The Bank of Canada hiked its trendsetting interest rate by three-quarters of a percentage point on Wednesday, the latest move by the central bank in its mission to rein in runaway inflation.
After slashing its rate to near zero in 2020 to help stimulate the economy in the early days of the pandemic, Canada’s central bank has moved aggressively to raise lending rates to try to cool red-hot inflation, which has risen to its highest level in decades.
The bank’s rate impacts the rates that Canadian consumers and businesses get from their banks on things like mortgages, lines of credit and savings accounts.
At the start of the year, the bank’s rate was 0.25 per cent.

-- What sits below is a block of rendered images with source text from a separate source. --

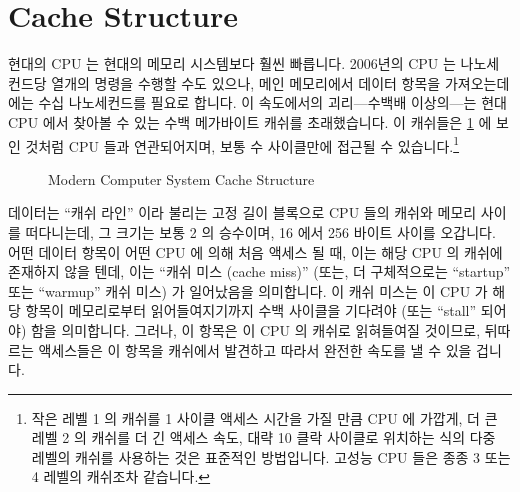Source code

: \fi

\section{Cache Structure}
\label{sec:app:whymb:Cache Structure}

현대의 CPU 는 현대의 메모리 시스템보다 훨씬 빠릅니다.
2006년의 CPU 는 나노세컨드당 열개의 명령을 수행할 수도 있으나, 메인 메모리에서
데이터 항목을 가져오는데에는 수십 나노세컨드를 필요로 합니다.
이 속도에서의 괴리---수백배 이상의---는 현대 CPU 에서 찾아볼 수 있는 수백
메가바이트 캐쉬를 초래했습니다.
이 캐쉬들은
\cref{fig:app:whymb:Modern Computer System Cache Structure}
에 보인 것처럼 CPU 들과 연관되어지며, 보통 수 사이클만에 접근될 수
있습니다.\footnote{
	작은 레벨 1 의 캐쉬를 1 사이클 액세스 시간을 가질 만큼 CPU 에 가깝게,
	더 큰 레벨 2 의 캐쉬를 더 긴 액세스 속도, 대략 10 클락 사이클로
	위치하는 식의 다중 레벨의 캐쉬를 사용하는 것은 표준적인 방법입니다.
	고성능 CPU 들은 종종 3 또는 4 레벨의 캐쉬조차 같습니다.}

\iffalse

Modern CPUs are much faster than are modern memory systems.
A 2006 CPU might be capable of executing ten instructions per nanosecond,
but will require many tens of nanoseconds to fetch a data item from
main memory.
This disparity in speed---more than two orders of magnitude---has
resulted in the multi-megabyte caches found on modern CPUs.
These caches are associated with the CPUs as shown in
\cref{fig:app:whymb:Modern Computer System Cache Structure},
and can typically be accessed in a few cycles.\footnote{
	It is standard practice to use multiple levels of cache,
	with a small level-one cache close to the CPU with
	single-cycle access time, and a larger level-two cache
	with a longer access time, perhaps roughly ten clock cycles.
	Higher-performance CPUs often have three or even four levels
	of cache.}

\fi

\begin{figure}
\centering
{}
\caption{Modern Computer System Cache Structure}
\label{fig:app:whymb:Modern Computer System Cache Structure}
\end{figure}

데이터는 ``캐쉬 라인'' 이라 불리는 고정 길이 블록으로 CPU 들의 캐쉬와
메모리 사이를 떠다니는데, 그 크기는 보통 2 의 승수이며, 16 에서 256 바이트
사이를 오갑니다.
어떤 데이터 항목이 어떤 CPU 에 의해 처음 액세스 될 때, 이는 해당 CPU 의 캐쉬에
존재하지 않을 텐데, 이는 ``캐쉬 미스 (cache miss)'' (또는, 더 구체적으로는
``startup'' 또는 ``warmup'' 캐쉬 미스) 가 일어났음을 의미합니다.
이 캐쉬 미스는 이 CPU 가 해당 항목이 메모리로부터 읽어들여지기까지 수백
사이클을 기다려야 (또는 ``stall'' 되어야) 함을 의미합니다.
그러나, 이 항목은 이 CPU 의 캐쉬로 읽혀들여질 것이므로, 뒤따르는 액세스들은 이
항목을 캐쉬에서 발견하고 따라서 완전한 속도를 낼 수 있을 겁니다.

After Wednesday’s move, it’s now at 3.25 per cent.
While Canada’s inflation rate eased somewhat last month from its 30-year high of 8.1 per cent, the bank noted in its decision that most of that decline was due to gas prices, while the rest of the economy still saw “a further broadening of price pressures, particularly in services.”
That persistent underlying inflationary pressure is a big reason why “the policy interest rate will need to rise further,” the bank said, noting that it “remains resolute in its commitment to price stability and will continue to take action as required to achieve the two per cent inflation target.”
The move was widely expected by economists who monitor the bank. While the bank has now hiked its rate five times this year, economists think even more rate hikes are coming before the end of this year.